As for excess, we’ve had plenty to choose from lately.  Yet as much as I love to indulge it seems like there should be some guidelines, or at least simple common sense do’s and don’ts.

Susan Sontag once wrote in her perhaps most famous essay, Notes On Camp,

The ultimate camp statement is: it’s good because it’s awful.”

I agree because, I mean, I know enough than to try to say Ms. Sontag is wrong about much of anything.  Though I would add an addendum to her observation: Awful is good but some things never make it to that plateau because they are just plain bad.  And bad is just bad to the bone.

As in everything, this boils down to personal taste.  And one’s lack thereof.  Now, some excesses to consider:

 Saturday Night Live

I don't know about this...

I don’t know about this…

Doing a brief parody of accused child kidnapper, rapist, young girl torturer Ariel Castro seated at their mock version of the Benghazi hearings this week – TOO SOON???  You’d think.  Yet somehow they had to sneak it into their opening skit Mother’s Day weekend.

You can’t parody a tragedy that just happened, especially when the tragedy would be in itself a parody if it weren’t so horribly sad.  It’s not camp. It’s not postmodern.  And it certainly isn’t melodramatic.  What it is, is just plain wrong.

The Chair’s Mother’s Day

I could probably work on my tablescapes...

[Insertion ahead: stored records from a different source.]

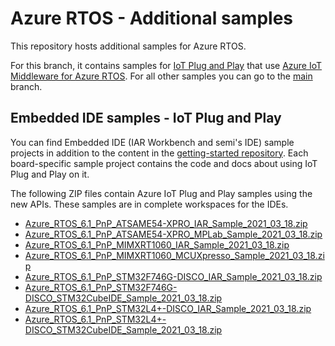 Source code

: # Azure RTOS - Additional samples

This repository hosts additional samples for Azure RTOS.

For this branch, it contains samples for [IoT Plug and Play](https://docs.microsoft.com/azure/iot-pnp/overview-iot-plug-and-play) that use [Azure IoT Middleware for Azure RTOS](https://github.com/azure-rtos/netxduo/tree/feature/iot_pnp/addons/azure_iot). For all other samples you can go to the [main](https://github.com/azure-rtos/samples) branch.

## Embedded IDE samples - IoT Plug and Play

You can find Embedded IDE (IAR Workbench and semi's IDE) sample projects in addition to the content in the [getting-started repository](https://github.com/azure-rtos/getting-started). Each board-specific sample project contains the code and docs about using IoT Plug and Play on it.

The following ZIP files contain Azure IoT Plug and Play samples using the new APIs. These samples are in complete workspaces for the IDEs.

-   [Azure_RTOS_6.1_PnP_ATSAME54-XPRO_IAR_Sample_2021_03_18.zip
    ](https://github.com/azure-rtos/samples/releases/download/rel_6.1_pnp_beta/Azure_RTOS_6.1_PnP_ATSAME54-XPRO_IAR_Sample_2021_03_18.zip)
-   [Azure_RTOS_6.1_PnP_ATSAME54-XPRO_MPLab_Sample_2021_03_18.zip
    ](https://github.com/azure-rtos/samples/releases/download/rel_6.1_pnp_beta/Azure_RTOS_6.1_PnP_ATSAME54-XPRO_MPLab_Sample_2021_03_18.zip)
-   [Azure_RTOS_6.1_PnP_MIMXRT1060_IAR_Sample_2021_03_18.zip
    ](https://github.com/azure-rtos/samples/releases/download/rel_6.1_pnp_beta/Azure_RTOS_6.1_PnP_MIMXRT1060_IAR_Sample_2021_03_18.zip)
-   [Azure_RTOS_6.1_PnP_MIMXRT1060_MCUXpresso_Sample_2021_03_18.zip
    ](https://github.com/azure-rtos/samples/releases/download/rel_6.1_pnp_beta/Azure_RTOS_6.1_PnP_MIMXRT1060_MCUXpresso_Sample_2021_03_18.zip)
-   [Azure_RTOS_6.1_PnP_STM32F746G-DISCO_IAR_Sample_2021_03_18.zip
    ](https://github.com/azure-rtos/samples/releases/download/rel_6.1_pnp_beta/Azure_RTOS_6.1_PnP_STM32F746G-DISCO_IAR_Sample_2021_03_18.zip)
-   [Azure_RTOS_6.1_PnP_STM32F746G-DISCO_STM32CubeIDE_Sample_2021_03_18.zip
    ](https://github.com/azure-rtos/samples/releases/download/rel_6.1_pnp_beta/Azure_RTOS_6.1_PnP_STM32F746G-DISCO_STM32CubeIDE_Sample_2021_03_18.zip)
-   [Azure_RTOS_6.1_PnP_STM32L4+-DISCO_IAR_Sample_2021_03_18.zip
    ](https://github.com/azure-rtos/samples/releases/download/rel_6.1_pnp_beta/Azure_RTOS_6.1_PnP_STM32L4+-DISCO_IAR_Sample_2021_03_18.zip)
-   [Azure_RTOS_6.1_PnP_STM32L4+-DISCO_STM32CubeIDE_Sample_2021_03_18.zip
    ](https://github.com/azure-rtos/samples/releases/download/rel_6.1_pnp_beta/Azure_RTOS_6.1_PnP_STM32L4+-DISCO_STM32CubeIDE_Sample_2021_03_18.zip)
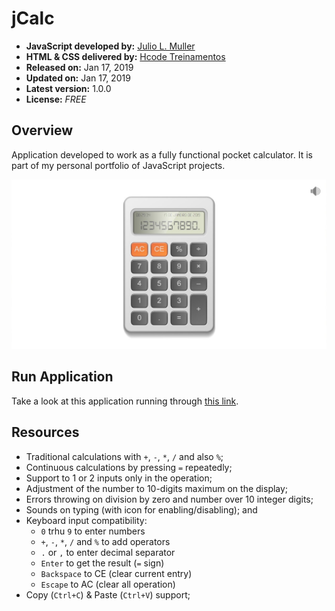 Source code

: 
# jCalc

- **JavaScript developed by:** [Julio L. Muller](https://www.jjsolutions.net/)
- **HTML & CSS delivered by:** [Hcode Treinamentos](https://www.hcode.com.br)
- **Released on:** Jan 17, 2019
- **Updated on:** Jan 17, 2019
- **Latest version:** 1.0.0
- **License:** *FREE*

## Overview

Application developed to work as a fully functional pocket calculator. It is part of my personal portfolio of JavaScript projects.

![Diagrama Relacional de 'PHMoney_CoreAdmin'](./assets/images/app-overview.jpg)

## Run Application

Take a look at this application running through [this link](http://jcalc.jjsolutions.net/).

## Resources

- Traditional calculations with `+`, `-`, `*`, `/` and also `%`;
- Continuous calculations by pressing `=` repeatedly;
- Support to 1 or 2 inputs only in the operation;
- Adjustment of the number to 10-digits maximum on the display;
- Errors throwing on division by zero and number over 10 integer digits;
- Sounds on typing (with icon for enabling/disabling); and
- Keyboard input compatibility:
  - `0` trhu `9` to enter numbers
  - `+`, `-`, `*`, `/` and `%` to add operators
  - `.` or `,` to enter decimal separator
  - `Enter` to get the result (`=` sign)
  - `Backspace` to CE (clear current entry)
  - `Escape` to AC (clear all operation)
- Copy (`Ctrl+C`) & Paste (`Ctrl+V`) support;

I could probably work on my tablescapes…

I had 16 family members over and enough food for 32 (because ya never know).  My menu:  homemade turkey chili for a crowd, hot dogs, sausages (veg and real), rice, guacamole & chips, heirloom tomato salad with lettuce and celery, cheeses, grilled breads, six different kinds of fruit, and homemade chocolate cake.  People also brought: large cold shrimps on ice, bruschetta, Lawry’s spare ribs, Lawry’s yorkshire pudding, homemade quiche Loraine, homemade strawberry buttercream cake, two dozen black and white cookies, 24 home made lemon bars, larger containers of chocolate, coffee crunch and crème gelato, and flowers.  Lots and lots of flowers.  Too much?  No – we’re simply Jewish.

Time Magazine

behold-a-millennial-in-its-element

In an effort to not seem as irrelevant as it has indeed become, Time’s current cover features a young woman lounging with her Smartphone in hand and the headline:

THE ME ME ME GENERATION.  Millennials are lazy, entitled narcissists who still live with their parents.

Wow.  Just…wow.   Tabloid anyone?

Of course, there is the rejoinder underneath all that type that the editors obviously think is their get out of jail free card:  Why they’ll save us all.

This sort of reminds me of the old journalism joke that went around one of the first newsrooms I worked at.  A reporter decides to get revenge on a powerful person he doesn’t like and asks the person:  I hear you beat your wife, care to comment?  The person, let’s call him Joe Smith, replies:  “I never did such a thing.  That’s not true!”  The reporter takes notes, goes back and writes a story which reads: “Joe Smith denied beating his wife today amid accusations that he did indeed…”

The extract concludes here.